After our recent blog post showing tourists getting too close to a desert lion in Namibia, our attention was drawn to similar incident that took place about 8 years ago. We thought we would share the pictures of that incident with you.
This sequence of photos were sent to the Predator Conservation Trust in 2006 and shared on Safaritalk. They show a tourist vehicle being attacked by one of the desert lions in Namibia in September 2006. George Marquart managed to get the pictures as the vehicle was reversing away from the scene. The incident took place near the Skeleton Coast Park and according to the guide driving at that time it was the first one to be spotted in the area since 1972. Normally the closest sightings are 40kms to the south.
Dr Flip Stander of the Desert Lion Project said that he arrived at the scene two days after the event, and spent almost four months there, following the lion and reconstructing the incident. It is believed that in this case the lion had been harassed by tourist vehicles and had finally lost his patience however in July of 2007 Flip Stander’s Desert Lion Project research vehicle was also attacked in a totally unprovoked incident. Although the lion never recovered from the incident and was eventually shot, the good thing is that the incident led to their current tour-guide training programme.

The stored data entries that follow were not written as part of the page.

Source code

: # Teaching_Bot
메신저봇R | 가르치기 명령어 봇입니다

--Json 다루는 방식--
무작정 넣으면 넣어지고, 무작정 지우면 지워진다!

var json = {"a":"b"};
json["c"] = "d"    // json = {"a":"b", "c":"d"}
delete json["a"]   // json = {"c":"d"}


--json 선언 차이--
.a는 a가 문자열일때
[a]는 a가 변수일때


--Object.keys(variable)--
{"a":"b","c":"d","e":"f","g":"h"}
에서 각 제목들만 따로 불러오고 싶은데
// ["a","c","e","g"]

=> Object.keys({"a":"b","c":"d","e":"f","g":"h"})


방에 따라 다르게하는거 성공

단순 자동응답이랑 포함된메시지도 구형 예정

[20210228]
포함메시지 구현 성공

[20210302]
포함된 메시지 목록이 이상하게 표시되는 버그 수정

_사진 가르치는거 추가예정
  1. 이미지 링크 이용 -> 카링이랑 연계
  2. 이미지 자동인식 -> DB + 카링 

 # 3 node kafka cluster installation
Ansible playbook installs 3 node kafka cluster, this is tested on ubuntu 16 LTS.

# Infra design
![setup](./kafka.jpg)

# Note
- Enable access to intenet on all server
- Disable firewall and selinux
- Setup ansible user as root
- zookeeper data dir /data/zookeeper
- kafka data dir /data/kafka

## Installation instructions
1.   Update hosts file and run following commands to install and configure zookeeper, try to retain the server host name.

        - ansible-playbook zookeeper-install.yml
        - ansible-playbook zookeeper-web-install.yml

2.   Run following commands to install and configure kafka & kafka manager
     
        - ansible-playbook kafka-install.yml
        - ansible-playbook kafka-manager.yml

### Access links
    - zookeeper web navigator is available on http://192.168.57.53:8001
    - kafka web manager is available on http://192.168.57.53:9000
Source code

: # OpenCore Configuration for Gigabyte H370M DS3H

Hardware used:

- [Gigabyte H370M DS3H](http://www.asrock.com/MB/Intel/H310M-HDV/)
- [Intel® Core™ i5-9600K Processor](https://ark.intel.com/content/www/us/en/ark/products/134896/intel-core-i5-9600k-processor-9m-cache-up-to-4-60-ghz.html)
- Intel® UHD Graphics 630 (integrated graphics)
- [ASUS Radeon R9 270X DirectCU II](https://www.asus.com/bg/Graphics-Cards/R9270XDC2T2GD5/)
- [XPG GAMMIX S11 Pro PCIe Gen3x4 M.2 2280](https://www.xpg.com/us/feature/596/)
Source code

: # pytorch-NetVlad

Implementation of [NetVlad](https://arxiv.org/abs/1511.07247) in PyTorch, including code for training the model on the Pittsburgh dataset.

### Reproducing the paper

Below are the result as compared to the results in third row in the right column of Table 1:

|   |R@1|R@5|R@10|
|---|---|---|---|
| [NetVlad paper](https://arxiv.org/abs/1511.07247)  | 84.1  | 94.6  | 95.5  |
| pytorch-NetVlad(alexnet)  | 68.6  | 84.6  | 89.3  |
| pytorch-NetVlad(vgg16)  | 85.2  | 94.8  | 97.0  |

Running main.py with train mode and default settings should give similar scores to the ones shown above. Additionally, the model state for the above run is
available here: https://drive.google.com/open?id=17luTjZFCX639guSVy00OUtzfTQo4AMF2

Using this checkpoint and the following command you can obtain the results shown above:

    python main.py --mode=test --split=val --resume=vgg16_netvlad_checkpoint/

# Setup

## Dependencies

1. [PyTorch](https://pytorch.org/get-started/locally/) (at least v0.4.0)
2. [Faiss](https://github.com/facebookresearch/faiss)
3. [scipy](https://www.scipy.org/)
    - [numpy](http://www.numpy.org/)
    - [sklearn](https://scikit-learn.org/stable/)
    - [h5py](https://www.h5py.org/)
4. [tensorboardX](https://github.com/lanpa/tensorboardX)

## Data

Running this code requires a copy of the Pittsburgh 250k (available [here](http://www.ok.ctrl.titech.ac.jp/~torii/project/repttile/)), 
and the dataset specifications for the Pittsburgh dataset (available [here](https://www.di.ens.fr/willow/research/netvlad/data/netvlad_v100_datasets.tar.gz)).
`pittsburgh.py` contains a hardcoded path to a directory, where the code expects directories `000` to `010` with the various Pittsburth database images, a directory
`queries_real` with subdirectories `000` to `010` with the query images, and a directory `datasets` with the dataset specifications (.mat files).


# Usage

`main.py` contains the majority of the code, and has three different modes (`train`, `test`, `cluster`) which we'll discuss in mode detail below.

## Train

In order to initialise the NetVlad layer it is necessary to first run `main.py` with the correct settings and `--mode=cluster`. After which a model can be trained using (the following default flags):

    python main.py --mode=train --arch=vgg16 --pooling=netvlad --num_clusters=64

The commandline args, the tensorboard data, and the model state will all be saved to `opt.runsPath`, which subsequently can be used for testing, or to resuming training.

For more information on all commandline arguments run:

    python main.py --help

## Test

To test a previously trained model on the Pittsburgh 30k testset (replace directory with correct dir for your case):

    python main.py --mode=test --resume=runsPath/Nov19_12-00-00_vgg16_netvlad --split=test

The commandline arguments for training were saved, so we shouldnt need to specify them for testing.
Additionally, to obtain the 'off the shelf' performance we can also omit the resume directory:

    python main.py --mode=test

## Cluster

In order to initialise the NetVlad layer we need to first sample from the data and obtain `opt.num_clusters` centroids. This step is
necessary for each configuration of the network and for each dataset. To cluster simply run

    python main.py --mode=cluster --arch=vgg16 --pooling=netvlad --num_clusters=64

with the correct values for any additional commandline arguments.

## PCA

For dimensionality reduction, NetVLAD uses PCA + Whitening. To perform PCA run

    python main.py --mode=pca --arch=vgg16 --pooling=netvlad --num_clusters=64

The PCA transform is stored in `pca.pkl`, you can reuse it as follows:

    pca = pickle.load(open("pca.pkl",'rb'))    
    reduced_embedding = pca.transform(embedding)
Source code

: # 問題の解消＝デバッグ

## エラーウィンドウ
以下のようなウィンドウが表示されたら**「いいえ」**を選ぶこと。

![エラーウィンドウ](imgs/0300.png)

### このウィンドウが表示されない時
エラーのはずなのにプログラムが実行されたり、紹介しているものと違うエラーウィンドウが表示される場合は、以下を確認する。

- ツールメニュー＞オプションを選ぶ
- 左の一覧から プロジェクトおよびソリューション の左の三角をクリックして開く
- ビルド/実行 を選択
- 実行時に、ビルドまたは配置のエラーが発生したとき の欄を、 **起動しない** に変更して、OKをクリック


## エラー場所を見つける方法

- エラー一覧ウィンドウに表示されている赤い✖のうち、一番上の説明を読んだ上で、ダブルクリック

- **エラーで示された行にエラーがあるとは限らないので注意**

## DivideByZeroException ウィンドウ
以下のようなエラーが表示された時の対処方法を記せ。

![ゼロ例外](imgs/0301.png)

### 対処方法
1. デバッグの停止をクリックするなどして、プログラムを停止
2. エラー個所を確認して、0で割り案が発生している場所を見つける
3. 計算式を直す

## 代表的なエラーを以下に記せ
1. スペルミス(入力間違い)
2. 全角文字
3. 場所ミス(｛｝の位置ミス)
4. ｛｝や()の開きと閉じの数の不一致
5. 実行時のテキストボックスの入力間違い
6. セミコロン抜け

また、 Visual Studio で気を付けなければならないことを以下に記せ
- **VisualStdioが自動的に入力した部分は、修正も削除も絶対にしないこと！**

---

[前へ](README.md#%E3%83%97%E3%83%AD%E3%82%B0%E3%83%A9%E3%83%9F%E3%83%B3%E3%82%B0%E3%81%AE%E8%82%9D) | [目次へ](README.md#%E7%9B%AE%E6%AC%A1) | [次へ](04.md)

In an interview with Safaritalk Dr Flip Stander said that the long-term goal is to have the desert lions range from the Orange River, in the south, to the Kunene River, in the north. Despite these incidents, he encouraged tourism to the area saying that tourism will have a big and (hopefully) positive impact. Much of his work focusses on ensuring that the local communities derive benefits from lions through tourism that out-weigh the costs of living alongside them. However he went on further to say that the tourism development is not without its problems such as the harassment of wildlife by tourist vehicles. In response to this problem, Dr Flip Stander developed a training course for tour-guides on approaching and viewing lions.